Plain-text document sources

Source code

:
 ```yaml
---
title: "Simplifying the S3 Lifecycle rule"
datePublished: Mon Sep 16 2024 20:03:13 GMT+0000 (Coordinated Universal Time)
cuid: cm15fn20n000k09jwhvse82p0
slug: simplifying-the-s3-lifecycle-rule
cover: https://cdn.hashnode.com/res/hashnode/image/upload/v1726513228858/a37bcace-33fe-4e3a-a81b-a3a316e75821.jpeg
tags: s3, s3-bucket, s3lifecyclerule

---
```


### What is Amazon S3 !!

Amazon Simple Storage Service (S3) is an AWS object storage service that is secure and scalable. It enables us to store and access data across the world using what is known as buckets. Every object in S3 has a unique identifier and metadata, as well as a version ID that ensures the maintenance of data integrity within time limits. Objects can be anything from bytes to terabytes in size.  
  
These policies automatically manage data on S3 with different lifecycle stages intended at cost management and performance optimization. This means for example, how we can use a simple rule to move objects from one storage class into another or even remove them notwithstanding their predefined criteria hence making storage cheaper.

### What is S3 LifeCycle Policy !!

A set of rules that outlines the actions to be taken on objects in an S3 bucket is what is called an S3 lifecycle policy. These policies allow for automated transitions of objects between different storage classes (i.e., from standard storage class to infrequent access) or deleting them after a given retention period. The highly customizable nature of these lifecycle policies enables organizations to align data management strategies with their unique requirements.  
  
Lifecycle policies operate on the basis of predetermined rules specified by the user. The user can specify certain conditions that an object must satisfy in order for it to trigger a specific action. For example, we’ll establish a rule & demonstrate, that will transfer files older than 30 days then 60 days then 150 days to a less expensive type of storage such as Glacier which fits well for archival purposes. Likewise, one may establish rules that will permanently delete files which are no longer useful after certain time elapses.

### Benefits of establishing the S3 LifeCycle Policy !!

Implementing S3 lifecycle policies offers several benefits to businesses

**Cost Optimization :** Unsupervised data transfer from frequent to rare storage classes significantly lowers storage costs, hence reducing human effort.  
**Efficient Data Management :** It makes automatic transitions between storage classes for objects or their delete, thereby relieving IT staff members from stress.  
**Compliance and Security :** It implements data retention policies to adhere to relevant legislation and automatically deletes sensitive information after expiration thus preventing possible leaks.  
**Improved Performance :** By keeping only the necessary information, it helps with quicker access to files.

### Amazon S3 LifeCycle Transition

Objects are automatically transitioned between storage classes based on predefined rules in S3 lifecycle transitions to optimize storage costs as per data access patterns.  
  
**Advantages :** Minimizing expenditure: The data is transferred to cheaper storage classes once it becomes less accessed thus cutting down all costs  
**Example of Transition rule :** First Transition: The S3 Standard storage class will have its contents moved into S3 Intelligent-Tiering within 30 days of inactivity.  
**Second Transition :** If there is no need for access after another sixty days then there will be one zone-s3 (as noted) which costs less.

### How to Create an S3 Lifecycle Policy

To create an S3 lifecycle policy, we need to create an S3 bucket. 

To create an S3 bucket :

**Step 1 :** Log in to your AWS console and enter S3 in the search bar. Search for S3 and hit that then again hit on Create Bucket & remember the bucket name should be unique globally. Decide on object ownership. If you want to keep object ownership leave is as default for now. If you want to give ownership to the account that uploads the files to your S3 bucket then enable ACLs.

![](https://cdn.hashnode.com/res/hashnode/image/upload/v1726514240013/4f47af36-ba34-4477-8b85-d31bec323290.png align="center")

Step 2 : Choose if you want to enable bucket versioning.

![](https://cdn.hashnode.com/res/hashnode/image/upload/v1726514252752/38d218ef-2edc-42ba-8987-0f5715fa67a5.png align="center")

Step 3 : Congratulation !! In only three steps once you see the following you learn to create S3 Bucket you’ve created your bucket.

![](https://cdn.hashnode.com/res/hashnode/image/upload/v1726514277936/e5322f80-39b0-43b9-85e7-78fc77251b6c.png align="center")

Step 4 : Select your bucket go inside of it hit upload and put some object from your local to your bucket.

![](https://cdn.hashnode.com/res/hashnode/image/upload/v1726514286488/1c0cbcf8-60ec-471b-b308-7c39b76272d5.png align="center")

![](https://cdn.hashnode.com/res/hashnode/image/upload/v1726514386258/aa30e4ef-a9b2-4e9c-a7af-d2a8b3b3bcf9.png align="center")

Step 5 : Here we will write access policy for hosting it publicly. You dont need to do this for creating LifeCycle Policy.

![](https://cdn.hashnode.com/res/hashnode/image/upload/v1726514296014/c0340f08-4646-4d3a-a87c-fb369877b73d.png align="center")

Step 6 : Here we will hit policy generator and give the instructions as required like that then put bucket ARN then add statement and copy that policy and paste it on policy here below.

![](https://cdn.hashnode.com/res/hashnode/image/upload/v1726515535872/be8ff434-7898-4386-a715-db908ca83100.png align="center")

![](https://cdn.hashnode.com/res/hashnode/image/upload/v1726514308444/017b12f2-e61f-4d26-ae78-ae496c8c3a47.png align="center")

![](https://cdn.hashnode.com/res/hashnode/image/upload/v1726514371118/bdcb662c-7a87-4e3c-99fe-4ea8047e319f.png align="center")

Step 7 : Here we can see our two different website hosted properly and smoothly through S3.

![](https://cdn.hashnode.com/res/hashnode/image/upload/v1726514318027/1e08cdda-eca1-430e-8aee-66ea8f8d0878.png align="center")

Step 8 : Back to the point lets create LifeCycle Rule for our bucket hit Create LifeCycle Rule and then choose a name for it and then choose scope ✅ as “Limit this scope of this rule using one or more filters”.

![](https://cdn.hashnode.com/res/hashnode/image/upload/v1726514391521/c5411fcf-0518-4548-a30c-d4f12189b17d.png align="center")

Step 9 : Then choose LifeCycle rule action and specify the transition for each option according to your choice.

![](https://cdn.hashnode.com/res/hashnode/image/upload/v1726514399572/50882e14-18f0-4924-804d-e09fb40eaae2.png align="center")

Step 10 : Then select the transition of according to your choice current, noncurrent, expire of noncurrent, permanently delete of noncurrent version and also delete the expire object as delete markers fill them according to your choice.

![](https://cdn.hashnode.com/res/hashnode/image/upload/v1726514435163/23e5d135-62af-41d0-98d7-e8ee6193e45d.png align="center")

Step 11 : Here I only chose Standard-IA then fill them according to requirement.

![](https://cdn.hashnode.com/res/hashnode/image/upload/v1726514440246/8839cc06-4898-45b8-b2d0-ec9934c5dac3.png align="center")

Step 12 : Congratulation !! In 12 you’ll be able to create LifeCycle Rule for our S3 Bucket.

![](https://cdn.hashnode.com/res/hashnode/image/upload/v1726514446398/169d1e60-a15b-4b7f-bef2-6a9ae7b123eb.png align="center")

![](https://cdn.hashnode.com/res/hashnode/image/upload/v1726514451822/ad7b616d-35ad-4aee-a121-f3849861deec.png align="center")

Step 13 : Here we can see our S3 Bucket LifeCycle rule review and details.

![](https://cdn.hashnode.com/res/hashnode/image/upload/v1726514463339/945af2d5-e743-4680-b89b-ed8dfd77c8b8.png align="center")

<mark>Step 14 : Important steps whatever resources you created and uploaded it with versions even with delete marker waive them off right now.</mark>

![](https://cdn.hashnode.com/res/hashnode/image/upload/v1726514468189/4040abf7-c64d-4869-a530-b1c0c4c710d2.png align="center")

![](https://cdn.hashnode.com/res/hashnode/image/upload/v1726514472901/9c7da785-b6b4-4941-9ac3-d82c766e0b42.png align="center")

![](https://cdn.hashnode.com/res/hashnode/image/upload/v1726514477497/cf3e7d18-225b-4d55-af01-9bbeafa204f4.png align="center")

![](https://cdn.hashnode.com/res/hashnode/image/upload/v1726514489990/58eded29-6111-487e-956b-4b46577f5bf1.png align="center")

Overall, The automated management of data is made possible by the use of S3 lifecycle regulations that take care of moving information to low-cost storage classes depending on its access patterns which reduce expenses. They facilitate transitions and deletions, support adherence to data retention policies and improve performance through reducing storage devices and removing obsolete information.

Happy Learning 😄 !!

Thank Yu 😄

INSTRUCTIONS FOR THE TASK: Retrieve all lines from the data that contain the string "specify".

TASK OUTPUT:
Lifecycle policies operate on the basis of predetermined rules specified by the user. The user can specify certain conditions that an object must satisfy in order for it to trigger a specific action. For example, we’ll establish a rule & demonstrate, that will transfer files older than 30 days then 60 days then 150 days to a less expensive type of storage such as Glacier which fits well for archival purposes. Likewise, one may establish rules that will permanently delete files which are no longer useful after certain time elapses.
Step 9 : Then choose LifeCycle rule action and specify the transition for each option according to your choice.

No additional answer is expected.